With the recent posts i've come across on tragic downtime due to database corruption, I thought it might be beneficial to share a set of .php scripts I've found (http://www.dagondesign.com/articles/automatic-mysql-backup-script/) and have been using to maintain hourly & daily DB backups of my site.
I have attached two text files that should be renamed to .php:
backup_dbs.txt is the meat and potatoes, no changes are really required under this file.
backup_dbs_config.txt is the file that you need to define your credentials in, e-mail address for alerting, destination directories and compression. As it stands, this script will backup every database that the provided credentials have access to, and pack them up in a nice & tidy compressed file.
It is really quite simple, after making the required parameter changes to backup_dbs_config & renaming both files from .txt to .php, find a spot on your server to run them from (they should not be accessible via public web, keep them completely internal).
After you set up your directory to run from and create a directory to store the backup files, just create a cron job that calls backup_dbs.php at whichever interval you prefer.

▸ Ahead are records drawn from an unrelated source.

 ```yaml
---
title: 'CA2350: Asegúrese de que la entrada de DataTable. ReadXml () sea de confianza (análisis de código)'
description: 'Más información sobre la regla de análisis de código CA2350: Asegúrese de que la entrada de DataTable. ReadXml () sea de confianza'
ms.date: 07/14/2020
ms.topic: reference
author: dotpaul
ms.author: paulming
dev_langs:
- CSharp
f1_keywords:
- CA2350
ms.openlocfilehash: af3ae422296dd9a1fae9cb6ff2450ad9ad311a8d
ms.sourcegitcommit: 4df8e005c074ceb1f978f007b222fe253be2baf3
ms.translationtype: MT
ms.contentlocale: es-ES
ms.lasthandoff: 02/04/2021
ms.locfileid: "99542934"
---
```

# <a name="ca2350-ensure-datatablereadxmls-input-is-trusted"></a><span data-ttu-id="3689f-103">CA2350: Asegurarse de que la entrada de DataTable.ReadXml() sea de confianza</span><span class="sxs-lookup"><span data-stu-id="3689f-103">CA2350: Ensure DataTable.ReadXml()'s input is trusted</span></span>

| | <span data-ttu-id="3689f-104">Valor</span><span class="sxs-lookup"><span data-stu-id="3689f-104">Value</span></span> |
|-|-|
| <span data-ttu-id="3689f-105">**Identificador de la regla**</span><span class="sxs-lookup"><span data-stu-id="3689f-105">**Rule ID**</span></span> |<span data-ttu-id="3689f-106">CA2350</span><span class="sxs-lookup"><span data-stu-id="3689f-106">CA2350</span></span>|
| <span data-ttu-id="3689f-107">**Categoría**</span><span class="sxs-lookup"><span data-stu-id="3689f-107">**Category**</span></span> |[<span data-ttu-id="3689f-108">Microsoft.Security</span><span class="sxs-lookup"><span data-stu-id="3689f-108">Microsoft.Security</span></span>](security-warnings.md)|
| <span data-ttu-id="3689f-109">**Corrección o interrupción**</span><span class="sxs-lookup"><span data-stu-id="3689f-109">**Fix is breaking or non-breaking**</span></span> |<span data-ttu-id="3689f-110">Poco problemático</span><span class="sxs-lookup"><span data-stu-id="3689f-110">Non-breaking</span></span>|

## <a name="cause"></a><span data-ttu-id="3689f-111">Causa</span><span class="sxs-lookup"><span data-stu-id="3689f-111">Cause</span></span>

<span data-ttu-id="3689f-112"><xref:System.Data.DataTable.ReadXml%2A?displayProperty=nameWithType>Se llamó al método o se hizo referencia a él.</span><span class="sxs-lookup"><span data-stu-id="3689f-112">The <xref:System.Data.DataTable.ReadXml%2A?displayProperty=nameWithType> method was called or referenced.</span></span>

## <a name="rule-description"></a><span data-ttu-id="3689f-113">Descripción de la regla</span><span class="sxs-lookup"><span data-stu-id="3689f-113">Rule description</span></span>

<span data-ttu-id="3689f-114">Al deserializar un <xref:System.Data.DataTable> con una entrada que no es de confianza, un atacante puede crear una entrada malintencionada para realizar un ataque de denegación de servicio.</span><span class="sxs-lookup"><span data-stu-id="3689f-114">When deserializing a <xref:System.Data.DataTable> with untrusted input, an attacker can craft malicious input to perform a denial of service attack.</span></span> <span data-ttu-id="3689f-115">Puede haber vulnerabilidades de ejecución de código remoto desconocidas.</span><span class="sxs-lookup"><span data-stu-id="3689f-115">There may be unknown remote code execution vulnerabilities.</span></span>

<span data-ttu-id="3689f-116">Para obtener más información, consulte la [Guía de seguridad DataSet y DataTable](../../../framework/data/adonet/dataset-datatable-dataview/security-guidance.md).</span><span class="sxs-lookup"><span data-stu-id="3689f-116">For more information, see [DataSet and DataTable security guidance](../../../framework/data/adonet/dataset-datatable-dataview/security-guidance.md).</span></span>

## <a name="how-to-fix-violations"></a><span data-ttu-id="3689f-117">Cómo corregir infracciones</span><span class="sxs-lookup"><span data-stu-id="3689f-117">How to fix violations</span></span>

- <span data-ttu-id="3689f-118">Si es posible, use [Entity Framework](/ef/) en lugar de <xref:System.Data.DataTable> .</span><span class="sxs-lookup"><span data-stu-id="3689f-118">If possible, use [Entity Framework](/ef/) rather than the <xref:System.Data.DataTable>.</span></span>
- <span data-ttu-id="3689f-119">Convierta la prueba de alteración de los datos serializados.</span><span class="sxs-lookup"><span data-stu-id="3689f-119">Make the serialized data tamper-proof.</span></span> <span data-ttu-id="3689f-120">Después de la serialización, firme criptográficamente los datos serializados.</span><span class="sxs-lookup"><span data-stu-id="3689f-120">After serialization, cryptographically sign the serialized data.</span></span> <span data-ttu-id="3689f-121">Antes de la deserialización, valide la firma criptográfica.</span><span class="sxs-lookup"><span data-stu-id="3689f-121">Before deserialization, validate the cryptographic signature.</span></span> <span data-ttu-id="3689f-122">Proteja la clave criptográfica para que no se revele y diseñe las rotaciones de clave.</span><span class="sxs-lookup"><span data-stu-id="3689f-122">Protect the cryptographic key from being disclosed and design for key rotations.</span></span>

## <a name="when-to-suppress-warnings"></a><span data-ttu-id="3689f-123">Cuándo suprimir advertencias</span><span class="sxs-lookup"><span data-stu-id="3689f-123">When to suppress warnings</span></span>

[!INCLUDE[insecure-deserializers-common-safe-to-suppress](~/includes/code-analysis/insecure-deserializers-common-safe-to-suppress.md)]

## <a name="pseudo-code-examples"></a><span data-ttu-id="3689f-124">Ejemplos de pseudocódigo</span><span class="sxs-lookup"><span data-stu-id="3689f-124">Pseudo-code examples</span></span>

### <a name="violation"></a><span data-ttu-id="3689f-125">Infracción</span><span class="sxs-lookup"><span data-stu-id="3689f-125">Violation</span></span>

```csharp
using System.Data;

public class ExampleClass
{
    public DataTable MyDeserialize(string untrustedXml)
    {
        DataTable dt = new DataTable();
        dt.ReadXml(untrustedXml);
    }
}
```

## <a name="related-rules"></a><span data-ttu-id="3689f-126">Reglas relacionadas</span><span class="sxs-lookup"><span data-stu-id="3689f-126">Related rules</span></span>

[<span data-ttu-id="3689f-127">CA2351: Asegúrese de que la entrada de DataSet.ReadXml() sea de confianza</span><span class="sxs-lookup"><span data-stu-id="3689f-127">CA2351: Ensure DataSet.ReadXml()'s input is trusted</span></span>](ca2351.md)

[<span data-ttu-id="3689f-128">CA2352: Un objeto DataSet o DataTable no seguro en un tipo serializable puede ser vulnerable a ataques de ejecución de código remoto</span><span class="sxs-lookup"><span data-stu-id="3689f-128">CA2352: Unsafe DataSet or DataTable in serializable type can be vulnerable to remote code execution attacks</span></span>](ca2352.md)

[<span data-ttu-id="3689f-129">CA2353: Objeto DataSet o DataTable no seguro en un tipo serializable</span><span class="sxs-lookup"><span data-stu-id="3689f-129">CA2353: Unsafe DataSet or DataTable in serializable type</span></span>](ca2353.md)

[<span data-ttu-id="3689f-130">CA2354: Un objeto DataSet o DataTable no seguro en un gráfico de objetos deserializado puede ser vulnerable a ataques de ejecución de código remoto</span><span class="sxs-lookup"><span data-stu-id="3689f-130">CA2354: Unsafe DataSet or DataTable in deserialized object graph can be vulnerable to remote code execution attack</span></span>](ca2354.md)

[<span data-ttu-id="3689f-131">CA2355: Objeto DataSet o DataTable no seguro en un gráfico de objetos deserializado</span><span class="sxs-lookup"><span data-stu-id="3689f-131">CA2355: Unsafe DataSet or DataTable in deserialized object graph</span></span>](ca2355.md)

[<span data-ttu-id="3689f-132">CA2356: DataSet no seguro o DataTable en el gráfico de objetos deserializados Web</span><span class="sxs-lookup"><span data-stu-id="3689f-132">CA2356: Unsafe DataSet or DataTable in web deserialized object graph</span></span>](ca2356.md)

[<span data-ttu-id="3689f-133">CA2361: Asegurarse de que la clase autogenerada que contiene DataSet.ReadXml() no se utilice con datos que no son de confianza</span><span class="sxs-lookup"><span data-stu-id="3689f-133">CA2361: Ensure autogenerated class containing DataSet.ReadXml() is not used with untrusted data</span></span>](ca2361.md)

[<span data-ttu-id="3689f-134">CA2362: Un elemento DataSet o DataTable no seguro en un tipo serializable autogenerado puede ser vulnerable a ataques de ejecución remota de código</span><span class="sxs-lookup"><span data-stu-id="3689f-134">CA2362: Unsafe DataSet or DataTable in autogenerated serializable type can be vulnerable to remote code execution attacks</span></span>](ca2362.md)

In my configuration, I actually duplicated the scripts and designated one set for hourly. This allows me to run a daily backup at 1am and place the files in one directory, and run the other set of scripts every hour and place them in another hourly directory. I then created another cron job that will run every day and purge all files older than 3 days from my hourly directory, otherwise it grows quite large.
The purge Cron command looks like this:
find /var/path/to/sqlbackup/bkup-hourly/ -mtime +3 -exec rm -f {} \;
I don't purge my daily backups automatically, instead I'll manually clean those up on a quarterly basis. I will typically keep one backup from every month prior to the current & keep dailys for the current month only.
I will warn you that while this is a nice 'set it and forget it solution', if you let it go for too long without manual or automatic purging you will quickly run out of disk space - which in turn can cause corruption and you'll be faced with the outage you were trying to avoid!
It is also good practice to pull your backup files to a destination other than your production web host for safe keeping.
This has already saved my bacon on more than one occasion with minimal interruption to service. Additionally, you have archived content that you can now access if it were to ever become deleted. This can be very useful if you were to ever get into a legality issue with members & need to pull up incriminating evidence that they tried to destroy. If/when authorities ever come knocking, you don't want to turn up empty handed.